An Exploratory Study of Copyright Inconsistency in the Linux Kernel

Daniel M. GERMAN
Katsuro INOUE

IEICE TRANSACTIONS on Information and Systems   Vol.E104-D    No.2    pp.254-263
Publication Date: 2021/02/01
Publicized: 2020/11/17
Online ISSN: 1745-1361
DOI: 10.1587/transinf.2020EDP7107
Type of Manuscript: PAPER
Category: Software Engineering
software maintenance,  mining software repositories,  open source software,  software copyright,  

Full Text: PDF>>
Buy this Article

Software copyright claims an exclusive right for the software copyright owner to determine whether and under what conditions others can modify, reuse, or redistribute this software. For Free and Open Source Software (FOSS), it is very important to identify the copyright owner who can control those activities with license compliance.

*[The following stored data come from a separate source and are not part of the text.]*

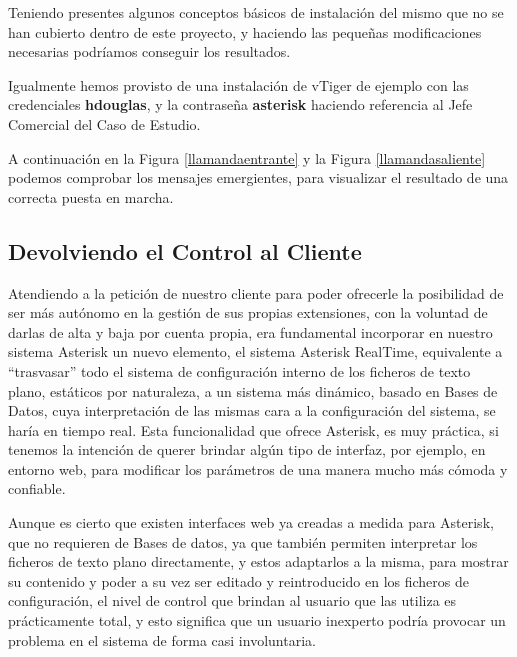 Teniendo presentes algunos conceptos básicos de instalación del mismo que no se han cubierto dentro de este proyecto, y haciendo las pequeñas modificaciones necesarias podríamos conseguir los resultados.

Igualmente hemos provisto de una instalación de vTiger de ejemplo con las credenciales \textbf{hdouglas}, y la contraseña \textbf{asterisk} haciendo referencia al Jefe Comercial del Caso de Estudio.

A continuación en la Figura \ref{llamandaentrante} y la Figura \ref{llamandasaliente} podemos comprobar los mensajes emergientes, para visualizar el resultado de una correcta puesta en marcha.



\newpage

\subsection{Devolviendo el Control al Cliente}

Atendiendo a la petición de nuestro cliente para poder ofrecerle la posibilidad de ser más autónomo en la gestión de sus propias extensiones, con la voluntad de darlas de alta y baja por cuenta propia, era fundamental incorporar en nuestro sistema Asterisk un nuevo elemento, el sistema Asterisk RealTime, equivalente a ``trasvasar'' todo el sistema de configuración interno de los ficheros de texto plano, estáticos por naturaleza, a un sistema más dinámico, basado en Bases de Datos, cuya interpretación de las mismas cara a la configuración del sistema, se haría en tiempo real. Esta funcionalidad que ofrece Asterisk, es muy práctica, si tenemos la intención de querer brindar algún tipo de interfaz, por ejemplo, en entorno web, para modificar los parámetros de una manera mucho más cómoda y confiable.

Aunque es cierto que existen interfaces web ya creadas a medida para Asterisk, que no requieren de Bases de datos, ya que también permiten interpretar los ficheros de texto plano directamente, y estos adaptarlos a la misma, para mostrar su contenido y poder a su vez ser editado y reintroducido en los ficheros de configuración, el nivel de control que brindan al usuario que las utiliza es prácticamente total, y esto significa que un usuario inexperto podría provocar un problema en el sistema de forma casi involuntaria. 

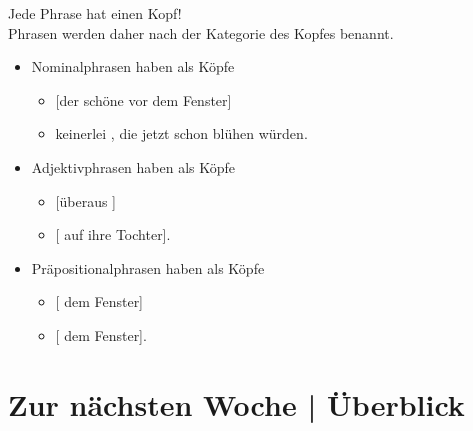 \begin{frame}
  {Jede Phrase hat einen Kopf!}
  \onslide<+->
  \onslide<+->
  \\
  \onslide<+->
  \Halbzeile
  Phrasen werden daher nach der Kategorie des Kopfes benannt.\\
  \Zeile
  \begin{itemize}[<+->]
    \item \alert{Nominalphrasen} haben  als Köpfe
      \begin{itemize}[<+->]
        \item \alert{[der schöne  vor dem Fenster]}
        \item {} \alert{keinerlei , die jetzt schon blühen würden}.
      \end{itemize}
      \Halbzeile
    \item \alert{Adjektivphrasen} haben  als Köpfe
      \begin{itemize}[<+->]
        \item {} \alert{[überaus ]} 
        \item {} \alert{[ auf ihre Tochter]}.
      \end{itemize}
      \Halbzeile
    \item \alert{Präpositionalphrasen} haben  als Köpfe
      \begin{itemize}[<+->]
        \item {} \alert{[ dem Fenster]}
        \item {} \alert{[ dem Fenster]}.
      \end{itemize}
  \end{itemize}
\end{frame}

\section{Zur nächsten Woche | Überblick}

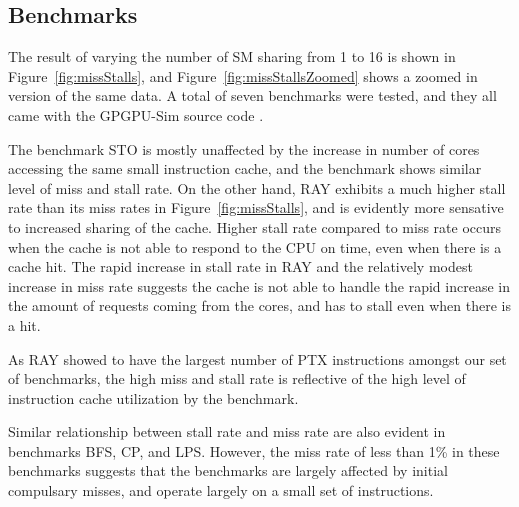 

\subsection{Benchmarks}
\label{sec:benchmarks}
The result of varying the number of SM sharing from 1 to 16 is shown in Figure~\ref{fig:missStalls}, and Figure~\ref{fig:missStallsZoomed} shows 
a zoomed in version of the same data. A total of seven benchmarks were
tested, and they all came with the GPGPU-Sim source code \cite{bakhodayuan09}.

The benchmark STO is mostly unaffected by the increase in number of cores
accessing the same small instruction cache, and the benchmark shows similar
level of miss and stall rate. 
On the other hand, RAY exhibits a much higher stall rate than its miss rates in Figure~\ref{fig:missStalls}, 
and is evidently more sensative to increased sharing of the cache.
Higher stall rate compared to miss rate occurs when the cache is not able to 
respond to the CPU on time, even when there is a cache hit.
The rapid increase in stall rate in RAY and the relatively modest increase in miss rate 
suggests the cache is not able to handle the rapid increase in the amount of requests coming from the cores,
and has to stall even when there is a hit.

As RAY showed to have the largest number of PTX instructions amongst our set of benchmarks,
the high miss and stall rate is reflective of the high level of instruction cache utilization
by the benchmark. 

Similar relationship between stall rate and miss rate are also evident in 
benchmarks BFS, CP, and LPS. However, the miss rate of less than 1\% in these benchmarks
suggests that the benchmarks are largely affected by initial compulsary misses, and operate
largely on a small set of instructions.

Copyright notice is a few sentences mostly placed in the header part of a source file as a comment or in a license document in a FOSS project, and it is an important clue to establish the ownership of a FOSS project. Repositories of FOSS projects contain rich and varied information on the development including the source code contributors who are also an important clue to establish the ownership. In this paper, as a first step of understanding copyright owner, we will explore the situation of the software copyright in the Linux kernel, a typical example of FOSS, by analyzing and comparing two kinds of datasets, copyright notices in source files and source code contributors in the software repositories. The discrepancy between two kinds of analysis results is defined as copyright inconsistency. The analysis result has indicated that copyright inconsistencies are prevalent in the Linux kernel. We have also found that code reuse, affiliation change, refactoring, support function, and others' contributions potentially have impacts on the occurrence of the copyright inconsistencies in the Linux kernel. This study exposes the difficulty in managing software copyright in FOSS, highlighting the usefulness of future work to address software copyright problems.